Bagge with Gary Leib and Charles Burns at his show in NYC last year.
Peter Bagge is one of the best comic storytellers ever. He’s the creator of Neat Stuff and Hate, and he edited R. Crumb's Weirdo for a few years. Hate was one of the most important comics ever produced. That's like saying Swank was the most important porno magazine ever produced or Slim Jim was the most important beef treat ever produced. In other words, AMAZING! He has since moved on to create a new comic masterpiece called Apocalypse Nerd. Everything this man touches becomes totally heterosexual. Let's find out why: Vice: You used to edit a comic anthology called Weirdo. What was that experience like—shitty or horrible?
It was a combination of shitty and horrible, with a heavy dose of nightmare thrown in for flavoring. Working with Crumb was great, though. He was really nice to me.
Is it true that one of those old ZAP guys wanted to beat you up?
Spain Rodriguez gave Crumb some strips that he had done for Screw magazine that Crumb had passed on to me, suggesting I reprint them. I didn’t think they were all that great—they were these sexy female spy stories—so I didn’t. As a result he told some people he was going to beat me up over it, but when I met him years later he didn’t even mention it.
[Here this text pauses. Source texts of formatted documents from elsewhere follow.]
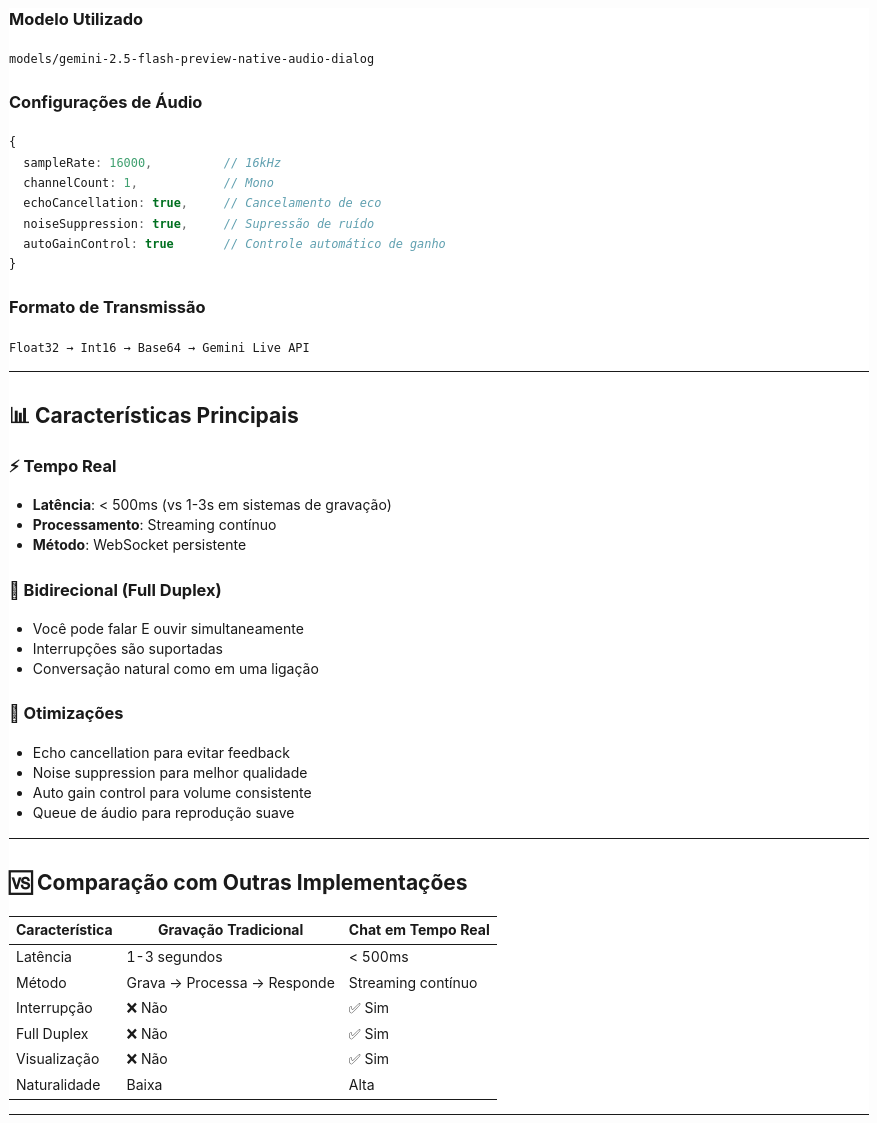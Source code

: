 ### Modelo Utilizado
```
models/gemini-2.5-flash-preview-native-audio-dialog
```

### Configurações de Áudio
```typescript
{
  sampleRate: 16000,          // 16kHz
  channelCount: 1,            // Mono
  echoCancellation: true,     // Cancelamento de eco
  noiseSuppression: true,     // Supressão de ruído
  autoGainControl: true       // Controle automático de ganho
}
```

### Formato de Transmissão
```
Float32 → Int16 → Base64 → Gemini Live API
```

---

## 📊 Características Principais

### ⚡ Tempo Real
- **Latência**: < 500ms (vs 1-3s em sistemas de gravação)
- **Processamento**: Streaming contínuo
- **Método**: WebSocket persistente

### 🔄 Bidirecional (Full Duplex)
- Você pode falar E ouvir simultaneamente
- Interrupções são suportadas
- Conversação natural como em uma ligação

### 🎯 Otimizações
- Echo cancellation para evitar feedback
- Noise suppression para melhor qualidade
- Auto gain control para volume consistente
- Queue de áudio para reprodução suave

---

## 🆚 Comparação com Outras Implementações

| Característica | Gravação Tradicional | **Chat em Tempo Real** |
|---|---|---|
| Latência | 1-3 segundos | < 500ms |
| Método | Grava → Processa → Responde | Streaming contínuo |
| Interrupção | ❌ Não | ✅ Sim |
| Full Duplex | ❌ Não | ✅ Sim |
| Visualização | ❌ Não | ✅ Sim |
| Naturalidade | Baixa | Alta |

---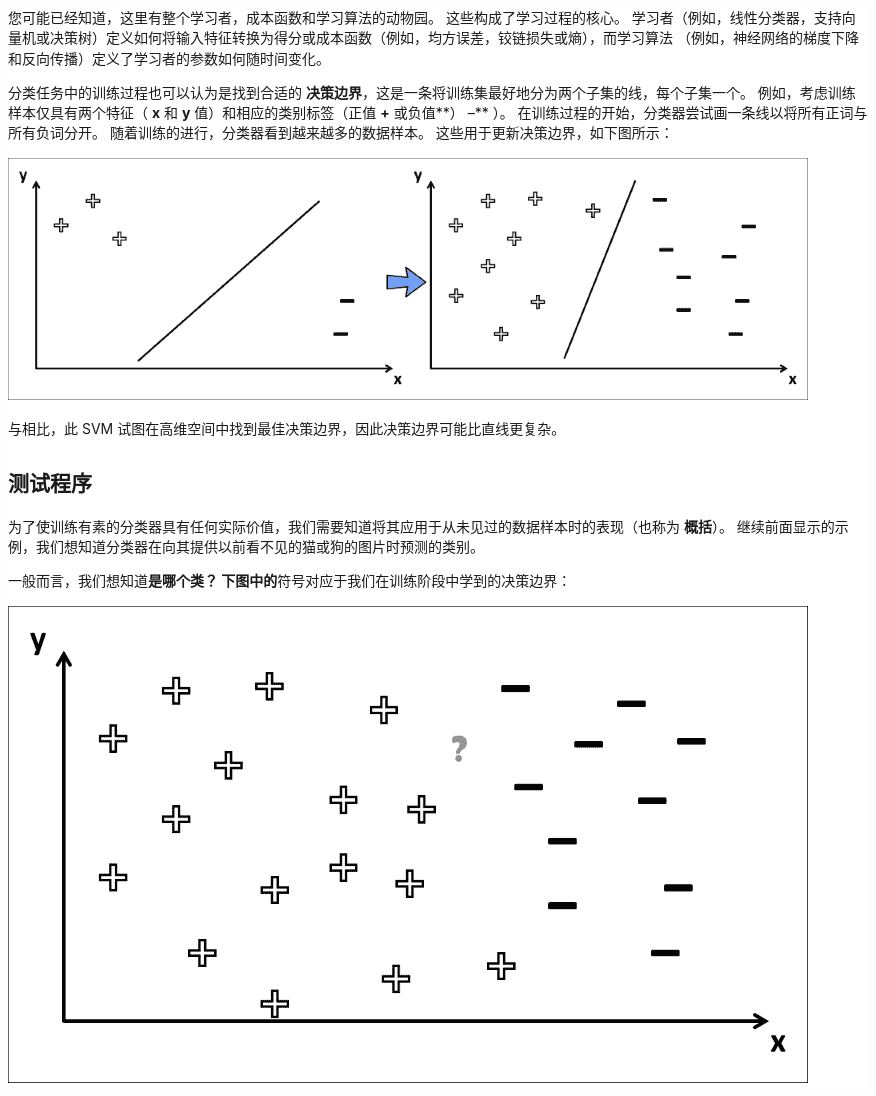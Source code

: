 您可能已经知道，这里有整个学习者，成本函数和学习算法的动物园。 这些构成了学习过程的核心。 学习者（例如，线性分类器，支持向量机或决策树）定义如何将输入特征转换为得分或成本函数（例如，均方误差，铰链损失或熵），而学习算法 （例如，神经网络的梯度下降和反向传播）定义了学习者的参数如何随时间变化。

分类任务中的训练过程也可以认为是找到合适的 **决策边界**，这是一条将训练集最好地分为两个子集的线，每个子集一个。 例如，考虑训练样本仅具有两个特征（ **x** 和 **y** 值）和相应的类别标签（正值 **+** 或负值**） –** ）。 在训练过程的开始，分类器尝试画一条线以将所有正词与所有负词分开。 随着训练的进行，分类器看到越来越多的数据样本。 这些用于更新决策边界，如下图所示：

![The training procedure](img/B04521_06_03.jpg)

与相比，此 SVM 试图在高维空间中找到最佳决策边界，因此决策边界可能比直线更复杂。

## 测试程序

为了使训练有素的分类器具有任何实际价值，我们需要知道将其应用于从未见过的数据样本时的表现（也称为 **概括**）。 继续前面显示的示例，我们想知道分类器在向其提供以前看不见的猫或狗的图片时预测的类别。

一般而言，我们想知道**是哪个类？ 下图中的**符号对应于我们在训练阶段中学到的决策边界：

![The testing procedure](img/B04521_06_04.jpg)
I think he was annoyed because he knew Crumb would have reprinted them in a heartbeat.
What do you like and dislike about today’s comics?
Well, I’ve never liked mainstream, genre comics, for the most part. As for “alternative” comics, right now there’s a lot of nice-looking, well-done stuff—more than there’s ever been, in fact. Not much of it really grabs me on a gut level, though. Too la-ti-da for my taste, and not as irreverent or intensely personal or brutally honest as I would like. But I’m a jaded old guy who’s hardly impressed by anythingthese days, so who cares what I think?
Name three comic artists you’ve seen naked.
Cartoonists don’t get naked, not in real life anyway. In their comics they ALL get naked.
Do you see yourself doing comics until you die or would you rather do something else?
At this point I don’t think I have the option of ever doing something else! So as long as my eyesight holds out, I figure I’ll be doing them until I croak. I’m not complaining though. There are worse fates.
Bagge deferring the nudity to Stinky.
Don’t you think it’s pretty stupid of Vice to have a whole issue devoted to comics? People don’t want to see that kind of shit in Vice. They want to see pictures of guys peeing blood into each other’s mouth and an interview with the girl who ate 10,000 tampons in ten minutes.
What if we did comics about blood-peeing and tampon-eating? Wouldn’t that keep Vice’s readers happy? Oh well, too late now. We blew it.
One of Bagge's recent strips for
In 30 words or less, why do you think you’re better than Dan Clowes?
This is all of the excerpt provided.